Document images with source code
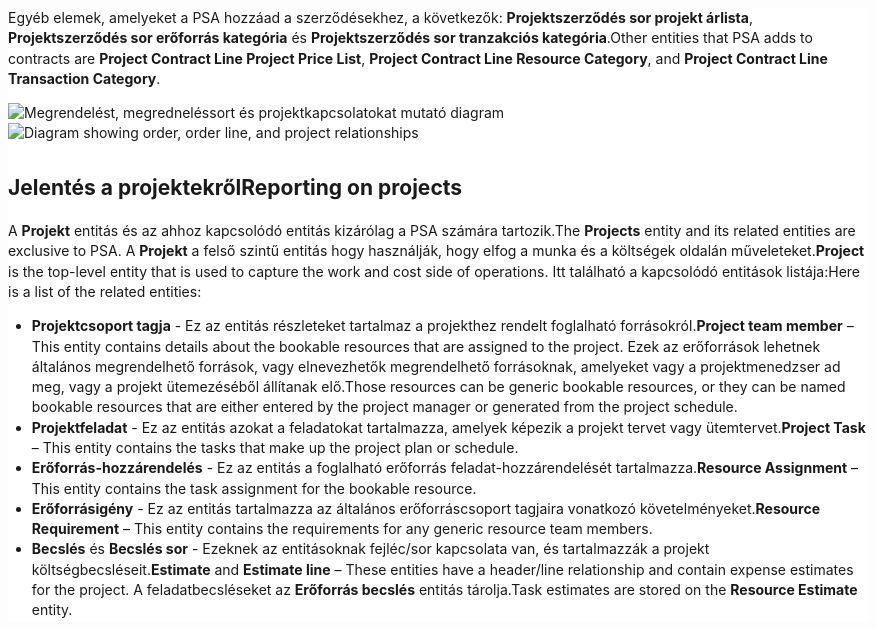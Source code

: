 <span data-ttu-id="b38d9-149">Egyéb elemek, amelyeket a PSA hozzáad a szerződésekhez, a következők: **Projektszerződés sor projekt árlista**, **Projektszerződés sor erőforrás kategória** és **Projektszerződés sor tranzakciós kategória**.</span><span class="sxs-lookup"><span data-stu-id="b38d9-149">Other entities that PSA adds to contracts are **Project Contract Line Project Price List**, **Project Contract Line Resource Category**, and **Project Contract Line Transaction Category**.</span></span>

<span data-ttu-id="b38d9-150">![Megrendelést, megredneléssort és projektkapcsolatokat mutató diagram](media/PS-Reporting-image3.png "Megrendelést, megredneléssort és projektkapcsolatokat mutató diagram")</span><span class="sxs-lookup"><span data-stu-id="b38d9-150">![Diagram showing order, order line, and project relationships](media/PS-Reporting-image3.png "Diagram showing order, order line, and project relationships")</span></span>

## <a name="reporting-on-projects"></a><span data-ttu-id="b38d9-151">Jelentés a projektekről</span><span class="sxs-lookup"><span data-stu-id="b38d9-151">Reporting on projects</span></span>

<span data-ttu-id="b38d9-152">A **Projekt** entitás és az ahhoz kapcsolódó entitás kizárólag a PSA számára tartozik.</span><span class="sxs-lookup"><span data-stu-id="b38d9-152">The **Projects** entity and its related entities are exclusive to PSA.</span></span> <span data-ttu-id="b38d9-153">A **Projekt** a felső szintű entitás hogy használják, hogy elfog a munka és a költségek oldalán műveleteket.</span><span class="sxs-lookup"><span data-stu-id="b38d9-153">**Project** is the top-level entity that is used to capture the work and cost side of operations.</span></span> <span data-ttu-id="b38d9-154">Itt található a kapcsolódó entitások listája:</span><span class="sxs-lookup"><span data-stu-id="b38d9-154">Here is a list of the related entities:</span></span>

- <span data-ttu-id="b38d9-155">**Projektcsoport tagja** - Ez az entitás részleteket tartalmaz a projekthez rendelt foglalható forrásokról.</span><span class="sxs-lookup"><span data-stu-id="b38d9-155">**Project team member** – This entity contains details about the bookable resources that are assigned to the project.</span></span> <span data-ttu-id="b38d9-156">Ezek az erőforrások lehetnek általános megrendelhető források, vagy elnevezhetők megrendelhető forrásoknak, amelyeket vagy a projektmenedzser ad meg, vagy a projekt ütemezéséből állítanak elő.</span><span class="sxs-lookup"><span data-stu-id="b38d9-156">Those resources can be generic bookable resources, or they can be named bookable resources that are either entered by the project manager or generated from the project schedule.</span></span>
- <span data-ttu-id="b38d9-157">**Projektfeladat** - Ez az entitás azokat a feladatokat tartalmazza, amelyek képezik a projekt tervet vagy ütemtervet.</span><span class="sxs-lookup"><span data-stu-id="b38d9-157">**Project Task** – This entity contains the tasks that make up the project plan or schedule.</span></span>
- <span data-ttu-id="b38d9-158">**Erőforrás-hozzárendelés** - Ez az entitás a foglalható erőforrás feladat-hozzárendelését tartalmazza.</span><span class="sxs-lookup"><span data-stu-id="b38d9-158">**Resource Assignment** – This entity contains the task assignment for the bookable resource.</span></span>
- <span data-ttu-id="b38d9-159">**Erőforrásigény** - Ez az entitás tartalmazza az általános erőforráscsoport tagjaira vonatkozó követelményeket.</span><span class="sxs-lookup"><span data-stu-id="b38d9-159">**Resource Requirement** – This entity contains the requirements for any generic resource team members.</span></span>
- <span data-ttu-id="b38d9-160">**Becslés** és **Becslés sor** - Ezeknek az entitásoknak fejléc/sor kapcsolata van, és tartalmazzák a projekt költségbecsléseit.</span><span class="sxs-lookup"><span data-stu-id="b38d9-160">**Estimate** and **Estimate line** – These entities have a header/line relationship and contain expense estimates for the project.</span></span> <span data-ttu-id="b38d9-161">A feladatbecsléseket az **Erőforrás becslés** entitás tárolja.</span><span class="sxs-lookup"><span data-stu-id="b38d9-161">Task estimates are stored on the **Resource Estimate** entity.</span></span>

Directions: Check every line above for the string "Reporting", and copy the ones that have it.

Response to this task:
<span data-ttu-id="b38d9-150">![Megrendelést, megredneléssort és projektkapcsolatokat mutató diagram](media/PS-Reporting-image3.png "Megrendelést, megredneléssort és projektkapcsolatokat mutató diagram")</span><span class="sxs-lookup"><span data-stu-id="b38d9-150">![Diagram showing order, order line, and project relationships](media/PS-Reporting-image3.png "Diagram showing order, order line, and project relationships")</span></span>
## <a name="reporting-on-projects"></a><span data-ttu-id="b38d9-151">Jelentés a projektekről</span><span class="sxs-lookup"><span data-stu-id="b38d9-151">Reporting on projects</span></span>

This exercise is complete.